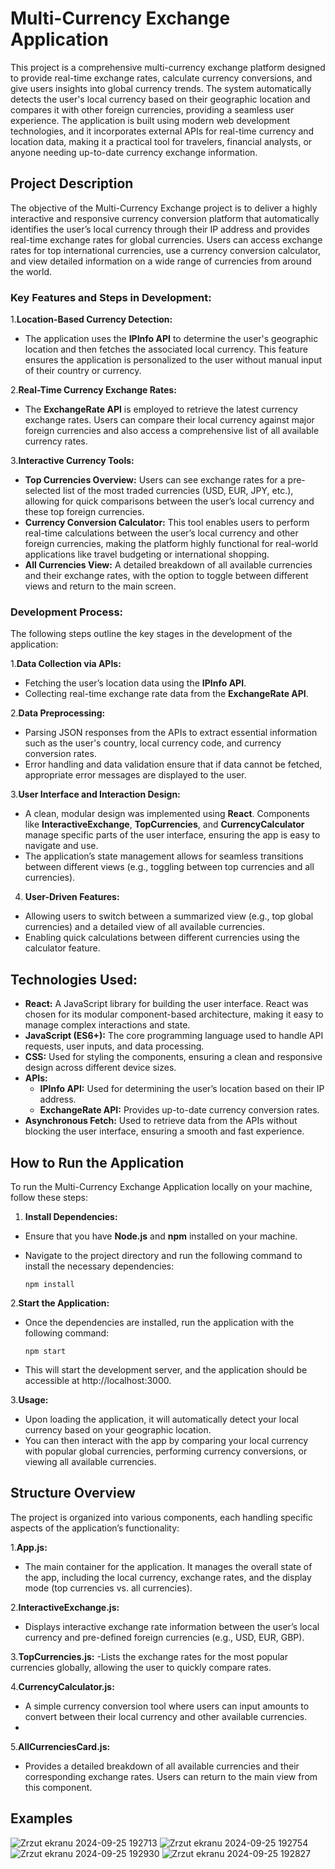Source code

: # Multi-Currency Exchange Application
  This project is a comprehensive multi-currency exchange platform designed to provide real-time exchange rates, calculate currency conversions, and give users insights into global currency trends. The system automatically detects the user's local currency based on their geographic location and compares it with other foreign currencies, providing a seamless user experience.
  The application is built using modern web development technologies, and it incorporates external APIs for real-time currency and location data, making it a practical tool for travelers, financial analysts, or anyone needing up-to-date currency exchange information.

## Project Description
The objective of the Multi-Currency Exchange project is to deliver a highly interactive and responsive currency conversion platform that automatically identifies the user’s local currency through their IP address and provides real-time exchange rates for global currencies. Users can access exchange rates for top international currencies, use a currency conversion calculator, and view detailed information on a wide range of currencies from around the world.

### Key Features and Steps in Development:
1.**Location-Based Currency Detection:**
- The application uses the **IPInfo API** to determine the user's geographic location and then fetches the associated local currency. This feature ensures the application is personalized to the user without manual input of their country or currency.
  
2.**Real-Time Currency Exchange Rates:**
- The **ExchangeRate API** is employed to retrieve the latest currency exchange rates. Users can compare their local currency against major foreign currencies and also access a comprehensive list of all available currency rates.
  
3.**Interactive Currency Tools:**
- **Top Currencies Overview:** Users can see exchange rates for a pre-selected list of the most traded currencies (USD, EUR, JPY, etc.), allowing for quick comparisons between the user’s local currency and these top foreign currencies.
- **Currency Conversion Calculator:** This tool enables users to perform real-time calculations between the user’s local currency and other foreign currencies, making the platform highly functional for real-world applications like travel budgeting or international shopping.
- **All Currencies View:** A detailed breakdown of all available currencies and their exchange rates, with the option to toggle between different views and return to the main screen.
  
### Development Process:
The following steps outline the key stages in the development of the application:

1.**Data Collection via APIs:**
- Fetching the user’s location data using the **IPInfo API**.
- Collecting real-time exchange rate data from the **ExchangeRate API**.
  
2.**Data Preprocessing:**
- Parsing JSON responses from the APIs to extract essential information such as the user's country, local currency code, and currency conversion rates.
- Error handling and data validation ensure that if data cannot be fetched, appropriate error messages are displayed to the user.
  
3.**User Interface and Interaction Design:**

- A clean, modular design was implemented using **React**. Components like **InteractiveExchange**, **TopCurrencies**, and **CurrencyCalculator** manage specific parts of the user interface, ensuring the app is easy to navigate and use.
- The application’s state management allows for seamless transitions between different views (e.g., toggling between top currencies and all currencies).
  
4. **User-Driven Features:**
- Allowing users to switch between a summarized view (e.g., top global currencies) and a detailed view of all available currencies.
- Enabling quick calculations between different currencies using the calculator feature.
## Technologies Used:
- **React:** A JavaScript library for building the user interface. React was chosen for its modular component-based architecture, making it easy to manage complex interactions and state.
- **JavaScript (ES6+):** The core programming language used to handle API requests, user inputs, and data processing.
- **CSS:** Used for styling the components, ensuring a clean and responsive design across different device sizes.
- **APIs:**
  - **IPInfo API:** Used for determining the user’s location based on their IP address.
  - **ExchangeRate API:** Provides up-to-date currency conversion rates.
- **Asynchronous Fetch:** Used to retrieve data from the APIs without blocking the user interface, ensuring a smooth and fast experience.
  
## How to Run the Application
To run the Multi-Currency Exchange Application locally on your machine, follow these steps:

1. **Install Dependencies:**
- Ensure that you have **Node.js** and **npm** installed on your machine.
- Navigate to the project directory and run the following command to install the necessary dependencies:
  
      npm install
  
2.**Start the Application:**
- Once the dependencies are installed, run the application with the following command:

      npm start


- This will start the development server, and the application should be accessible at http://localhost:3000.
  
3.**Usage:**
- Upon loading the application, it will automatically detect your local currency based on your geographic location.
- You can then interact with the app by comparing your local currency with popular global currencies, performing currency conversions, or viewing all available currencies.
  
## Structure Overview
The project is organized into various components, each handling specific aspects of the application’s functionality:

1.**App.js:**
- The main container for the application. It manages the overall state of the app, including the local currency, exchange rates, and the display mode (top currencies vs. all currencies).
  
2.**InteractiveExchange.js:**
- Displays interactive exchange rate information between the user’s local currency and pre-defined foreign currencies (e.g., USD, EUR, GBP).
  
3.**TopCurrencies.js:**
-Lists the exchange rates for the most popular currencies globally, allowing the user to quickly compare rates.

4.**CurrencyCalculator.js:**
- A simple currency conversion tool where users can input amounts to convert between their local currency and other available currencies.
- 
5.**AllCurrenciesCard.js:**
- Provides a detailed breakdown of all available currencies and their corresponding exchange rates. Users can return to the main view from this component.
  
## Examples

![Zrzut ekranu 2024-09-25 192713](https://github.com/user-attachments/assets/eeed142d-f5c9-4a3b-87a8-6f2f086dc26a)
![Zrzut ekranu 2024-09-25 192754](https://github.com/user-attachments/assets/f67c253a-d56c-43f4-ac22-fdbb67651008)
![Zrzut ekranu 2024-09-25 192930](https://github.com/user-attachments/assets/7f14064b-bfd2-4573-a436-b4d6e1b97b3d)
![Zrzut ekranu 2024-09-25 192827](https://github.com/user-attachments/assets/d3d476d4-15ac-4ff2-a96f-838ab87cdd34)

* * * * *

| Task goal |
Tell me how many lines of the records include the word "Overview", replying with the number alone.

| Response to this task |
2